### TASK DIRECTIONS
Although the entries contain pictures, only their words should be duplicated exactly.

***** DATA *****

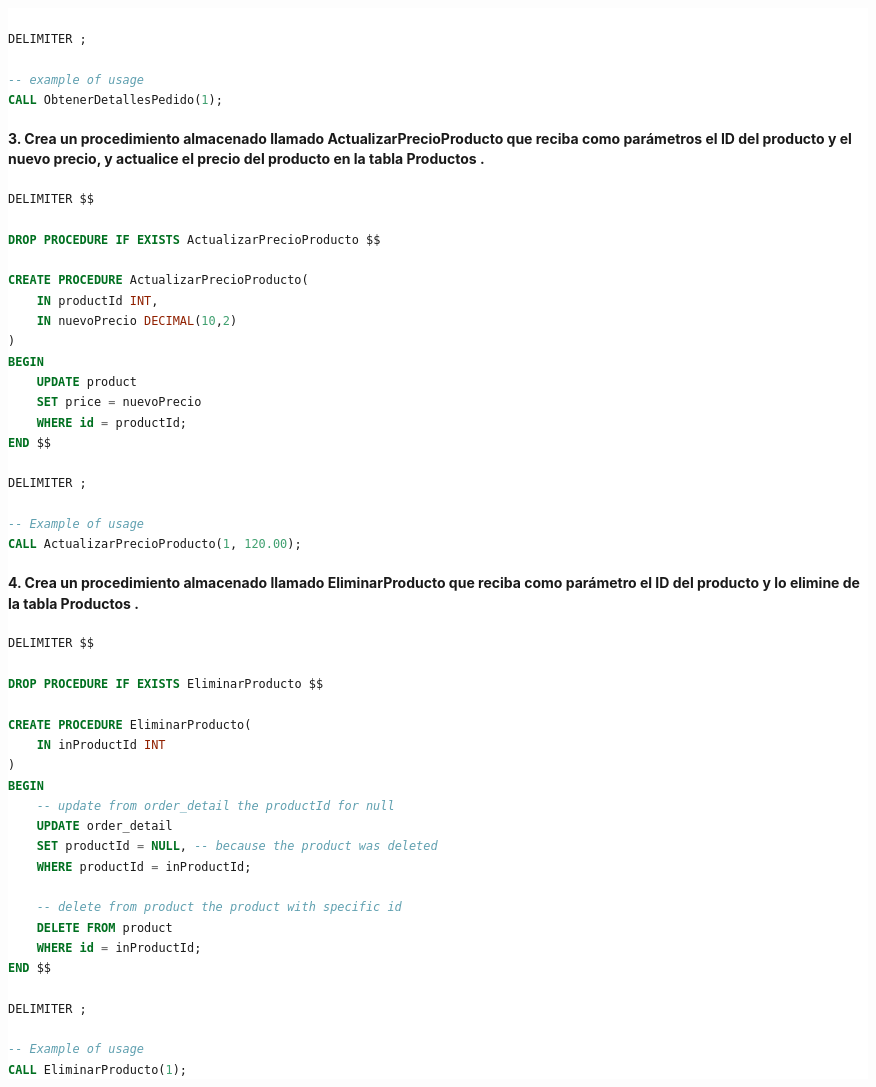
 ```sql

DELIMITER ;

-- example of usage
CALL ObtenerDetallesPedido(1);
```

#### 3. Crea un procedimiento almacenado llamado ActualizarPrecioProducto que reciba como parámetros el ID del producto y el nuevo precio, y actualice el precio del producto en la tabla Productos .

```sql
DELIMITER $$

DROP PROCEDURE IF EXISTS ActualizarPrecioProducto $$

CREATE PROCEDURE ActualizarPrecioProducto(
    IN productId INT,
    IN nuevoPrecio DECIMAL(10,2)
)
BEGIN
    UPDATE product
    SET price = nuevoPrecio
    WHERE id = productId;
END $$

DELIMITER ;

-- Example of usage
CALL ActualizarPrecioProducto(1, 120.00);
```

#### 4. Crea un procedimiento almacenado llamado EliminarProducto que reciba como parámetro el ID del producto y lo elimine de la tabla Productos .

```sql
DELIMITER $$

DROP PROCEDURE IF EXISTS EliminarProducto $$

CREATE PROCEDURE EliminarProducto(
    IN inProductId INT
)
BEGIN
    -- update from order_detail the productId for null
    UPDATE order_detail
    SET productId = NULL, -- because the product was deleted
    WHERE productId = inProductId;

    -- delete from product the product with specific id
    DELETE FROM product
    WHERE id = inProductId;
END $$

DELIMITER ;

-- Example of usage
CALL EliminarProducto(1);
```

*****

### TASK ANSWER
 ```sql

DELIMITER ;

-- example of usage
CALL ObtenerDetallesPedido(1);
```

#### 3. Crea un procedimiento almacenado llamado ActualizarPrecioProducto que reciba como parámetros el ID del producto y el nuevo precio, y actualice el precio del producto en la tabla Productos .

```sql
DELIMITER $$

DROP PROCEDURE IF EXISTS ActualizarPrecioProducto $$

CREATE PROCEDURE ActualizarPrecioProducto(
    IN productId INT,
    IN nuevoPrecio DECIMAL(10,2)
)
BEGIN
    UPDATE product
    SET price = nuevoPrecio
    WHERE id = productId;
END $$

DELIMITER ;

-- Example of usage
CALL ActualizarPrecioProducto(1, 120.00);
```

#### 4. Crea un procedimiento almacenado llamado EliminarProducto que reciba como parámetro el ID del producto y lo elimine de la tabla Productos .

```sql
DELIMITER $$

DROP PROCEDURE IF EXISTS EliminarProducto $$

CREATE PROCEDURE EliminarProducto(
    IN inProductId INT
)
BEGIN
    -- update from order_detail the productId for null
    UPDATE order_detail
    SET productId = NULL, -- because the product was deleted
    WHERE productId = inProductId;

    -- delete from product the product with specific id
    DELETE FROM product
    WHERE id = inProductId;
END $$

DELIMITER ;

-- Example of usage
CALL EliminarProducto(1);
```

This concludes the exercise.